Collected data:
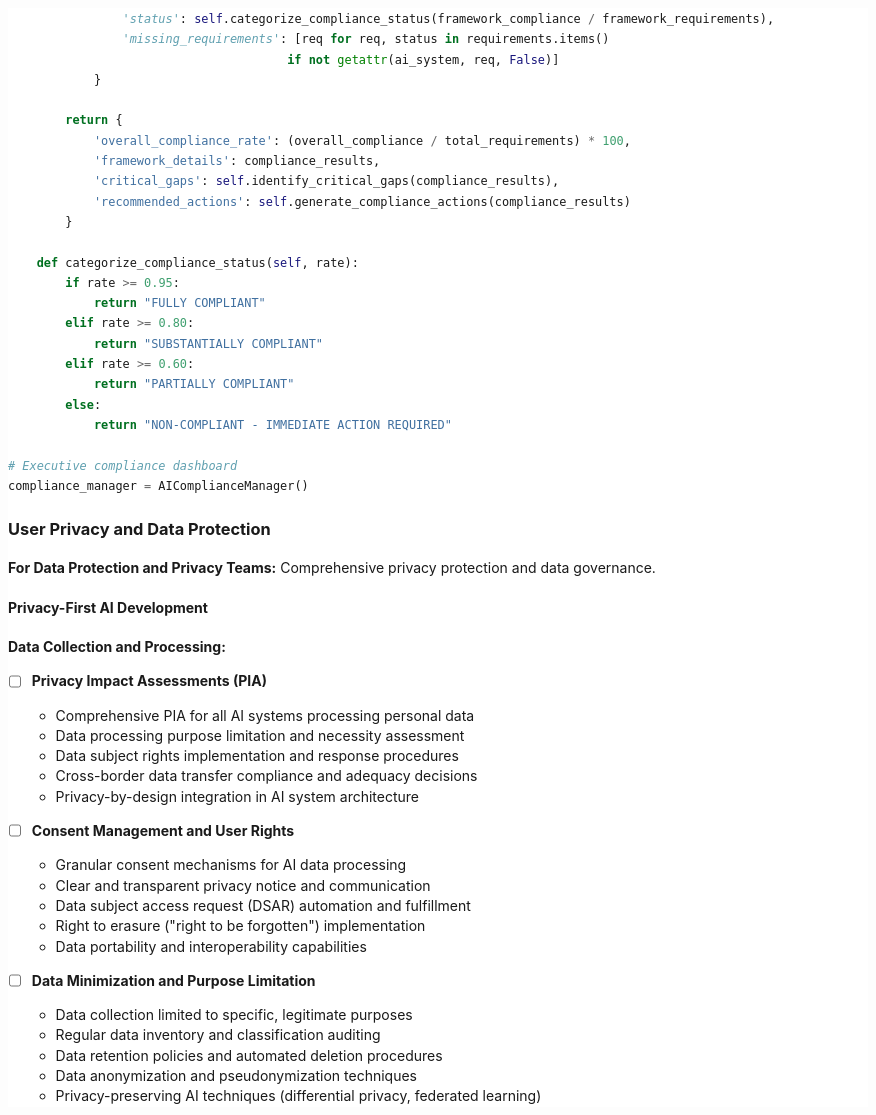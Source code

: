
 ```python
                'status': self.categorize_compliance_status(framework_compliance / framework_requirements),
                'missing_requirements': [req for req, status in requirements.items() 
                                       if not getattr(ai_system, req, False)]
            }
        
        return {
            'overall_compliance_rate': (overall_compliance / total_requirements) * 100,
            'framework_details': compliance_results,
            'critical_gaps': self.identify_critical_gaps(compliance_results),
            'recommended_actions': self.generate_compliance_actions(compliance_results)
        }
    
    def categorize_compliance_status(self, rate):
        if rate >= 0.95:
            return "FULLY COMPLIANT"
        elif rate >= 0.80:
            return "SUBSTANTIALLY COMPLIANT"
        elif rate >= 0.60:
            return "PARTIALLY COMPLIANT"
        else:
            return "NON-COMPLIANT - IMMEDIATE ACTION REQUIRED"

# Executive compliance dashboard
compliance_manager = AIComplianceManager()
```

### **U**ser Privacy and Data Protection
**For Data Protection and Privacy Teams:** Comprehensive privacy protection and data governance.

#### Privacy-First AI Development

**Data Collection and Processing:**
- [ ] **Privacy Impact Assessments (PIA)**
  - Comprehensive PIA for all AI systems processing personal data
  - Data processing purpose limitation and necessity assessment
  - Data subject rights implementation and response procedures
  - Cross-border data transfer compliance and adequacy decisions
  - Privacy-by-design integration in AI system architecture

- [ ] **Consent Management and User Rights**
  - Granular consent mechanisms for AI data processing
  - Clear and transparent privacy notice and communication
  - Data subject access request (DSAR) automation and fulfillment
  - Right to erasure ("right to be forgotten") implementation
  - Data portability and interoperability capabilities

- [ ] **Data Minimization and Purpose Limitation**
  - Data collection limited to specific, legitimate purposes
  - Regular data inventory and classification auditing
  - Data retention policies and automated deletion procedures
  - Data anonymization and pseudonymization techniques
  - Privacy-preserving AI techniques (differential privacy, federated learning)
...
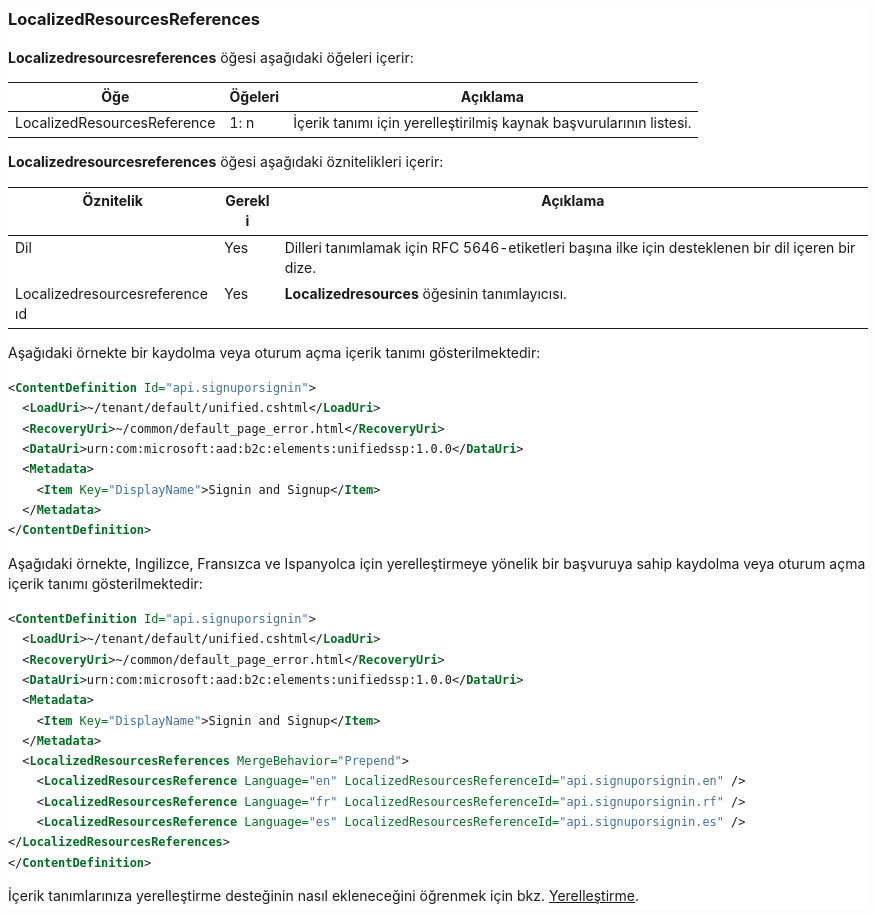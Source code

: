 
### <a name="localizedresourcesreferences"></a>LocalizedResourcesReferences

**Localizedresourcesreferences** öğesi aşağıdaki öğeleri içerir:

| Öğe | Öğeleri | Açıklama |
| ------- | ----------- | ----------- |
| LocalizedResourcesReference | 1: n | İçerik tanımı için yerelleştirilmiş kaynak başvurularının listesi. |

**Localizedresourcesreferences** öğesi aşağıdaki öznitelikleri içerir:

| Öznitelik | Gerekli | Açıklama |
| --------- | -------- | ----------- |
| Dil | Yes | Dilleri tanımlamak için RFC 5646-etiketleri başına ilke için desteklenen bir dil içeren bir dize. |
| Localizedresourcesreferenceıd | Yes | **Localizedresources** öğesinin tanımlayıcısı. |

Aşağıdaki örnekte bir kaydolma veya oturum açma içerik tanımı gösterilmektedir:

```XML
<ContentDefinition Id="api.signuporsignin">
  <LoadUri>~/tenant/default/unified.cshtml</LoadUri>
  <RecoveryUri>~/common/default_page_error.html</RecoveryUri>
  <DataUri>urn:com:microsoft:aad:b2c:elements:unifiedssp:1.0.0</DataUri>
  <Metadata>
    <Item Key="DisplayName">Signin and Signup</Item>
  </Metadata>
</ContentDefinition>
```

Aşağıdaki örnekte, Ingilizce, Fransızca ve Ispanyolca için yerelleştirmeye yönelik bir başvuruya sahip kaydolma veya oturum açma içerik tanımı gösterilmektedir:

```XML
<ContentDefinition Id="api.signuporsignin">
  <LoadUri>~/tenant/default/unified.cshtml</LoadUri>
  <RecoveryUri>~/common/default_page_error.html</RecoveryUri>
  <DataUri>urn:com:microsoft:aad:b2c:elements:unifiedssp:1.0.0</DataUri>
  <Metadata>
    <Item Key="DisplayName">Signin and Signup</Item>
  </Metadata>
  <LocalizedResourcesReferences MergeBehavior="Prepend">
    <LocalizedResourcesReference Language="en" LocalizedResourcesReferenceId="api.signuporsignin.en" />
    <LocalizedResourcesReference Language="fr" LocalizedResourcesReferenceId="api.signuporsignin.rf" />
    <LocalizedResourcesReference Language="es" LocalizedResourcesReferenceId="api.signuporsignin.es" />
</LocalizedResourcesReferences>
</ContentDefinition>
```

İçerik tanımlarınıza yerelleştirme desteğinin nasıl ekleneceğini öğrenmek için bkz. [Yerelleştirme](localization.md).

**Exercise brief:** From the entries above, write out only the lines starting at the line that holds "- Data anonymization" and ending at the line that holds "- Privacy-preserving AI", keeping both and matching them exactly.

**Completed task:**
  - Data anonymization and pseudonymization techniques
  - Privacy-preserving AI techniques (differential privacy, federated learning)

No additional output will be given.